Kane, Henry: Peter Gunn
Suave, sophisticated, jazz lover, connoisseur of fine art, Peter Gunn is a different kind of PI. While the typical shamus lived in a rundown office, with a cheap bottle of scotch or bourbon in the drawer of a desk that was long past its use-before-date, barely made a living because he was too honest, and was a loner to the end, Gunn, wearing his designer suits, shirts and shoes, hung out at Mother's, an upscale jazz club. His girlfriend, singer Edie Hart, performed at Mother’s – and at Gunn’s or her apartment, or even her dressing room. “I [Gunn] feel the need too. Like where?” “Well, singers have dressing rooms.” “A prurient suggestion, but apt. Lead on Miss Hart” Miss Hart led. Mr. Gunn followed. Fade out.
Author: Kane, Henry
Artist: Craig Stevens from the TV show on the cover
Publisher: Dell Publishing Co. Inc.
Published: Dell B155: February 1960
Edition: First Dell printing 1960
Other: Based on the TV series of the same name.
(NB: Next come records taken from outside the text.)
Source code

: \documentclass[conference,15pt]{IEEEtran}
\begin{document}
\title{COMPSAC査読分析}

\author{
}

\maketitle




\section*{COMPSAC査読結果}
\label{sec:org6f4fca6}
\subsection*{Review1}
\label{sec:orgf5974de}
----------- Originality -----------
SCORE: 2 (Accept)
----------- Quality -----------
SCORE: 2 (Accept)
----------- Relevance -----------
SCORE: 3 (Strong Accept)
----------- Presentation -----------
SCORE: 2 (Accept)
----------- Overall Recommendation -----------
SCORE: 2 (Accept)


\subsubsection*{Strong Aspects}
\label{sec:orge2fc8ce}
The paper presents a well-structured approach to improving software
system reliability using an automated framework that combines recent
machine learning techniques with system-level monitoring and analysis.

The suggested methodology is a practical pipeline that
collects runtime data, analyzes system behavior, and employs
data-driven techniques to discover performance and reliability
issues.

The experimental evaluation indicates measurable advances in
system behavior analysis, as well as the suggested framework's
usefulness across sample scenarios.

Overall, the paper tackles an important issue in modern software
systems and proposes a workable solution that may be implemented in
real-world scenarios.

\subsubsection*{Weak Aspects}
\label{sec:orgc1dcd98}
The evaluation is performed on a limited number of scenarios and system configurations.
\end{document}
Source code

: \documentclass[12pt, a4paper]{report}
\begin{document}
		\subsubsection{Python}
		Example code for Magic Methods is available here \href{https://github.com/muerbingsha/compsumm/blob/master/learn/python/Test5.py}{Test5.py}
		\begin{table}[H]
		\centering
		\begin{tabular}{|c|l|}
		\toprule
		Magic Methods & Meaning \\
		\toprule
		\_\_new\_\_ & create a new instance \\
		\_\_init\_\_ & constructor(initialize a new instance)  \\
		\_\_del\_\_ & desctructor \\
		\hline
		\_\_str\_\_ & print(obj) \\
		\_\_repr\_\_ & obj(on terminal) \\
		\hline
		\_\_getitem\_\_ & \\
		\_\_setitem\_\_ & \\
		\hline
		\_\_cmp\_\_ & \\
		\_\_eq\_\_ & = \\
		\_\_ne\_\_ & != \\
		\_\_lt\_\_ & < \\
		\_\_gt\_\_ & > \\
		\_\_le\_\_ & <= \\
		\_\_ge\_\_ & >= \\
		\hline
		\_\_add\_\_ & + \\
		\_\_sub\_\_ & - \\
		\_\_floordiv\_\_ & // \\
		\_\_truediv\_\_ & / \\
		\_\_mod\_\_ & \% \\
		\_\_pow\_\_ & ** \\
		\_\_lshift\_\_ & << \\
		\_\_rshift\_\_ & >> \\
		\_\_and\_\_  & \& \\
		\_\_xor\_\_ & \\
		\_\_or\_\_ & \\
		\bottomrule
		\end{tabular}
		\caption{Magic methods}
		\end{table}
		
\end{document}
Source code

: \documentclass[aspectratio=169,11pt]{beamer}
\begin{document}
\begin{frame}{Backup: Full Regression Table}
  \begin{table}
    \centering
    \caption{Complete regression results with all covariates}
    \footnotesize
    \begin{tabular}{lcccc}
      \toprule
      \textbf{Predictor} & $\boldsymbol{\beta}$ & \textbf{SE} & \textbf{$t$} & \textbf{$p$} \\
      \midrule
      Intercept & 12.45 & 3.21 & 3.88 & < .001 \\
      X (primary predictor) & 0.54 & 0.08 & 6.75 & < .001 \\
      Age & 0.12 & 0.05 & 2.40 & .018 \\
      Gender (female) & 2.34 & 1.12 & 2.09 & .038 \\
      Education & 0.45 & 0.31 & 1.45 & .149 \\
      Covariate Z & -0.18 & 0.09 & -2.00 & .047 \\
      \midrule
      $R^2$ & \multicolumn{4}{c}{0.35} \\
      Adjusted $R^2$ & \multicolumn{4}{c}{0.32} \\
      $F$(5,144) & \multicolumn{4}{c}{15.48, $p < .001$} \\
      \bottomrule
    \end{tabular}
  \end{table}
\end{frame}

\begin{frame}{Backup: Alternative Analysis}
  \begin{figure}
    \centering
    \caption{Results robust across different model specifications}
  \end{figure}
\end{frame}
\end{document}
Young love, in the shape of guitarist Sam Lockwood, has hit on Alice Bain. Unfortunately daddy, Steve Bain, who didn’t get to the top of the Truckers Union, Local 809 by being Mr. Nice Guy, is not at all enamored of Sam who, when he is in New York also goes by the name of Stan Lacey. Bain wants Gunn to dig up all he can on Sam/Stan, preferably all bad – this in the deluded hope that if his daughter knows all the negatives about her lover she will leave him. Gunn, persuaded by a check for $5,000 (around $40,000 in 2018) agrees to investigate.
Complications set in as soon as Gunn starts asking questions. Lockwood/Lacey has a lit stick of dynamite for a temper and intends to have it out with Steve Bain. Flat-footed, Sam Lockwood, pale and rigid, stood over him [Steve Bain]. His left hand hung in a tightly clenched fist. His right hand was also clenched – about the butt of a blue-black gleaming revolver.
Suspects other than Lockwood include Mike York, number two at the union, but with a flaming desire to be number one, and briefly…”a chick named Alexis McDuff.” York pays Gunn $5,000 to find Bain’s killer. Mix in gambling club owner Tony Valero, his muscle Willie Koko hooker Effie Vernon and Gunn, predictably, ends up tied up, beat up and almost weighted down and thrown overboard from Valero’s yacht. Fortunately for Gunn, Koko isn’t solid concrete between the ears; he wants to buy a garage and get married to Effie. He’s willing to listen to Gunn’s spiel about Bain, York and Effie – especially about dead Effie. “Effie’s dead,” said Gunn. “You’re a liar!” “You’d be dead too, only you were sleeping all day and he [York] didn’t know where to get to you.” Koko calls a confederate; “Frankie, I been outa the box all day. Somebody told me something about Effie. You know anything?” He listened, his mouth grew tight, a pallor brought a yellow hue to his jaw.
York almost gets away with Bain’s murder but a clock showing 12 o’clock blows his alibi of having been at his beach house at the time of the murder.
This is the only Peter Gunn novel as it was commissioned as a tie-in to the very successful TV series (140 episodes over 3 years). Kane’s main series character is PI Peter Chambers, who makes a brief appearance to help Gunn get information on Sam/Stan.